Un ouvrage dans lequel se trouve reproduite par Hokousaï une carte de cette province où il neige beaucoup, au milieu d'un méli-mélo d'hommes-bêtes, de coraux, de plantes marines, de monnaies, d'objets usuels, de serpents d'une grandeur fabuleuse, enfin de choses réelles et de choses surnaturelles.
La même année Hokousaï publie encore l'illustration de Tawara-Tôda Rôko dén, CONTE D'UN VIEUX RENARD ET DU GUERRIER TAWARA TODA, pièce de théâtre par Tanéhiko, éditée en trois volumes et gravée avec une écriture plus grande, plus facile à lire que l'écriture du roman, de l'histoire.
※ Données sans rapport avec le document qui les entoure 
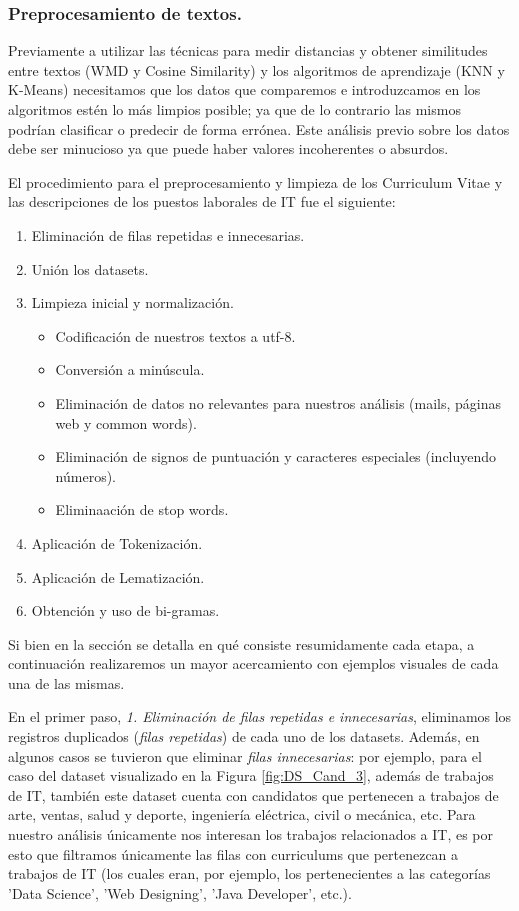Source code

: \documentclass[12pt,a4paper]{article}
\begin{document}
\begin{sloppypar}
\cleardoublepage

\subsubsection{Preprocesamiento de textos.}
Previamente a utilizar las técnicas para medir distancias y obtener similitudes entre textos (WMD y Cosine Similarity) y los algoritmos de aprendizaje (KNN y K-Means) necesitamos que los datos que comparemos e introduzcamos en los algoritmos estén lo más limpios posible; ya que de lo contrario las mismos podrían clasificar o predecir de forma errónea. Este análisis previo sobre los datos debe ser minucioso ya que puede haber valores incoherentes o absurdos.

El procedimiento para el preprocesamiento y limpieza de los Curriculum Vitae y las descripciones de los puestos laborales de IT fue el siguiente:

\begin{enumerate}
\item Eliminación de filas repetidas e innecesarias.
\item Unión los datasets.
\item Limpieza inicial y normalización.
\begin{itemize}
	\item Codificación de nuestros textos a utf-8.
    \item Conversión a minúscula.
    \item Eliminación de datos no relevantes para nuestros análisis (mails, páginas web y common words).
    \item Eliminación de signos de puntuación y caracteres especiales (incluyendo números).
    \item Eliminaación de stop words.
\end{itemize}
\item Aplicación de Tokenización.
\item Aplicación de Lematización.
\item Obtención y uso de bi-gramas.
\end{enumerate}

Si bien en la sección \textit{} se detalla en qué consiste resumidamente cada etapa, a continuación realizaremos un mayor acercamiento con ejemplos visuales de cada una de las mismas.

En el primer paso, \textit{1. Eliminación de filas repetidas e innecesarias}, eliminamos los registros duplicados (\textit{filas repetidas}) de cada uno de los datasets. Además, en algunos casos se tuvieron que eliminar \textit{filas innecesarias}: por ejemplo, para el caso del dataset visualizado en la Figura \ref{fig:DS_Cand_3}, además de trabajos de IT, también este dataset cuenta con candidatos que pertenecen a trabajos de arte, ventas, salud y deporte, ingeniería eléctrica, civil o mecánica, etc. Para nuestro análisis únicamente nos interesan los trabajos relacionados a IT, es por esto que filtramos únicamente las filas con curriculums que pertenezcan a trabajos de IT (los cuales eran, por ejemplo, los pertenecientes a las categorías 'Data Science', 'Web Designing', 'Java Developer', etc.).


\end{sloppypar}
\end{document}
Cette pièce de théâtre a pour principal personnage Hidésato, le guerrier qui, trouvant une femme pleurant aux bords du lac Biwa, lui demandait la cause de son chagrin. La femme qui était la reine du lac Biwa lui répondait que, depuis des années ses enfants étaient mangés par un scolopendre géant. Hidésato de s'informer où se trouvait ce monstre. Elle lui indiquait la montagne Ishiyama où son corps, lui disait-elle, faisait sept fois et demie le tour de la montagne et lui montrait, dans le moment, une masse brillante qui luisait au soleil comme un bloc de diamant: c'était l'oeil de l'insecte colossal dans lequel Hidésato mettait une flèche mortelle.
L'illustration de cette pièce par Hokousaï est intéressante. Dans le dessin de la reine de Biwa, de la femme d'Hidésato, de la fille d'Hidésato, l'amoureuse de Sadamori, le dessinateur a abandonné la mignonnesse un peu petite, un peu miniaturée de ses premières années; et, tout en leur laissant leur première grâce, il arrive à leur donner de l'ampleur, de la grandeur, à les varier et à ne plus toujours faire la même longuette petite femme de ses débuts. Dans l'oeuvre d'Hokousaï, les femmes de ces années ont une parenté avec les femmes de Hokouba.
En 1812, il n'illustre aucun livre.
En 1813, dans le Katsoushika Zoushi, PLAN ET TRADITIONS DE KATSOUSHIKA, dans ce volume contenant un plan de cette partie de la ville de Yédo, de l'autre côté de la Soumida, de ce quartier maraîcher et plein de salines aimé par le peintre, Hokousaï dessine, près de deux pêcheurs au jupon de roseaux, une femme puisant dans un petit tonnelet, emmanché à un grand bâton, l'eau d'une source célèbre.
XXIV
En 1814 paraît une illustration d'Hokousaï qui mérite d'être signalée à part et décrite pièce par pièce. C'est le Shashin gwafou, ÉTUDES D'APRÈS NATURE[15], publié en 1814, avec une préface de Hirata, sans nom d'éditeur, ce qui ferait supposer qu'il a été dessiné et gravé en couleur pour une société d'amateurs. Un livre composé de quinze planches où Hokousaï donne quinze échantillons divers de son talent multiple, au moment de sa plus grande puissance, dans les légères et délicates colorations des sourimonos: un livre dont les beaux exemplaires complets sont de la plus grande rareté et se vendraient en vente de douze cents à deux mille francs.